[Try it] Look through the listing below, and wherever a line has the string "such", copy it.
▶
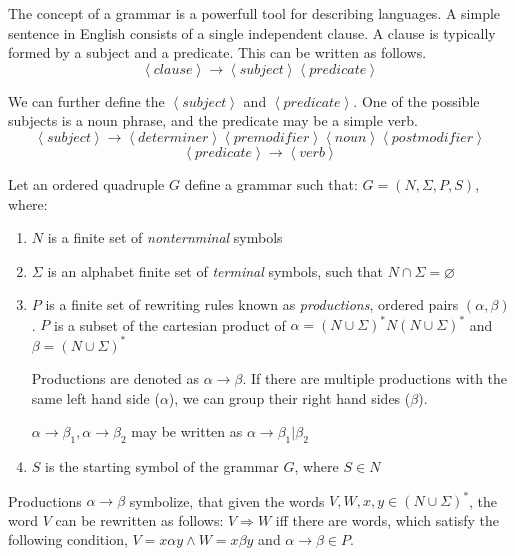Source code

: The concept of a grammar is a powerfull tool for describing languages\cite[p. 52]{Linz2016Introduction}. A simple sentence in English consists of a single independent clause. A clause is typically formed by a subject and a predicate. This can be written as follows.
$$ \left< clause \right> \rightarrow \left< subject \right> \left< predicate \right> $$

We can further define the $\left< subject \right>$ and $\left< predicate \right>$. One of the possible subjects is a noun phrase, and the predicate may be a simple verb.
$$\left< subject \right> \rightarrow \left< determiner \right> \left< premodifier \right>\left< noun \right>\left< postmodifier \right>$$
$$\left< predicate \right> \rightarrow \left< verb \right>$$
\begin{definition}[Grammar]
\label{def:grammar}
\cite{Salomaa1987Formal}
Let an ordered quadruple $G$ define a grammar such that: $G=\left(N, \Sigma, P, S \right)$, where:
\begin{enumerate}
\item $N$ is a finite set of \emph{nonternminal} symbols
\item $\Sigma$ is an alphabet finite set of \emph{terminal} symbols, such that $N \cap \Sigma = \varnothing$
\item $P$ is a finite set of rewriting rules known as \emph{productions}, ordered pairs $\left( \alpha, \beta \right)$.
$P$ is a subset of the cartesian product of $\alpha = \left(N \cup \Sigma\right)^* N \left(N \cup \Sigma\right)^*$ and $\beta = \left(N \cup \Sigma\right)^*$


Productions are denoted as $\alpha \rightarrow \beta$.
If there are multiple productions with the same left hand side ($\alpha$), we can group their right hand sides ($\beta$).


$\alpha \rightarrow \beta_1, \alpha \rightarrow \beta_2$ may be written as $\alpha \rightarrow \beta_1 | \beta_2$

\item $S$ is the starting symbol of the grammar $G$, where $S \in N$
\end{enumerate}
\end{definition}

Productions $\alpha \rightarrow \beta$ symbolize, that given the words $V,W,x,y \in \left( N \cup \Sigma \right)^{*}$, the word $V$ can be rewritten as follows:
$V \Rightarrow W$ iff there are words, which satisfy the following condition, $V=x\alpha y \wedge W=x\beta y$ and $\alpha \rightarrow \beta \in P$.


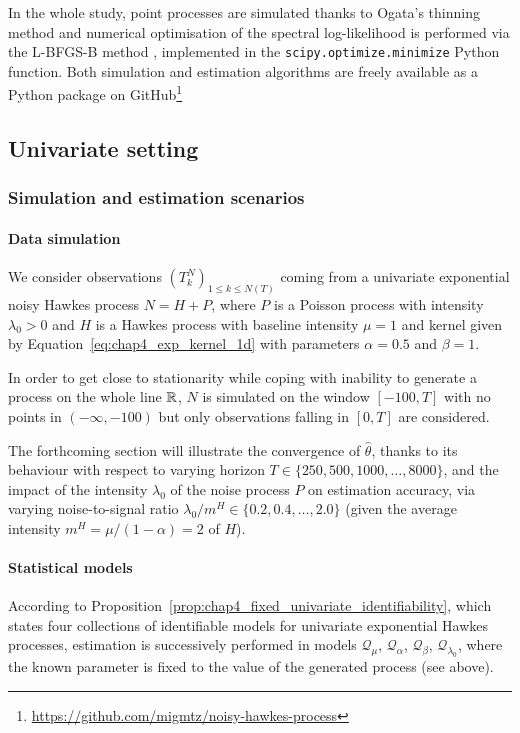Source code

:   In the whole study, point processes are simulated thanks to Ogata's thinning method \parencite{Ogata1981}
  and numerical optimisation of the spectral log-likelihood is performed via the L-BFGS-B method \parencite{Byrd1995}, implemented in the \texttt{scipy.optimize.minimize} Python function.
  Both simulation and estimation algorithms are freely available as a Python package on GitHub\footnote{\url{https://github.com/migmtz/noisy-hawkes-process}}
        
  \subsection{Univariate setting}\label{sec:chap4_univariate_numerical_results}


    \subsubsection{Simulation and estimation scenarios}\label{sec:chap4_uni_simulation}
      \paragraph{Data simulation}
        We consider observations $(T_k^N)_{1 \le k \le N(T)}$ coming from a univariate exponential noisy Hawkes process $N = H+P$,
        where $P$ is a Poisson process with intensity $\lambda_0 > 0$
        and $H$ is a Hawkes process with baseline intensity $\mu = 1$ and kernel given by Equation~\eqref{eq:chap4_exp_kernel_1d}
        with parameters $\alpha=0.5$ and $\beta=1$.

        In order to get close to stationarity while coping with inability to generate a process on the whole line ${\mathbb R}$,
        $N$ is simulated on the window $[-100, T]$ with no points in $(-\infty, -100)$
        but only observations falling in $[0, T]$ are considered.
        
        The forthcoming section will illustrate the convergence of $\hat \theta$,
        thanks to its behaviour with respect to varying horizon $T \in \{250, 500, 1000, \dots, 8000\}$,
        and the impact of the intensity $\lambda_0$ of the noise process $P$ on estimation accuracy,
        via varying noise-to-signal ratio ${\lambda_0}/{m^H} \in \{ 0.2, 0.4, \dots, 2.0 \}$
        (given the average intensity $m^H = {\mu}/{(1-\alpha)}=2$ of $H$).
        

      \paragraph{Statistical models}
        According to Proposition~\ref{prop:chap4_fixed_univariate_identifiability},
        which states four collections of identifiable models for univariate exponential Hawkes processes,
        estimation is successively performed in models $\mathcal Q_{\mu}$, $\mathcal Q_{\alpha}$, $\mathcal Q_{\beta}$, $\mathcal Q_{\lambda_0}$,
        where the known parameter is fixed to the value of the generated process (see above).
◀
[Written reply]
Let an ordered quadruple $G$ define a grammar such that: $G=\left(N, \Sigma, P, S \right)$, where:
\item $\Sigma$ is an alphabet finite set of \emph{terminal} symbols, such that $N \cap \Sigma = \varnothing$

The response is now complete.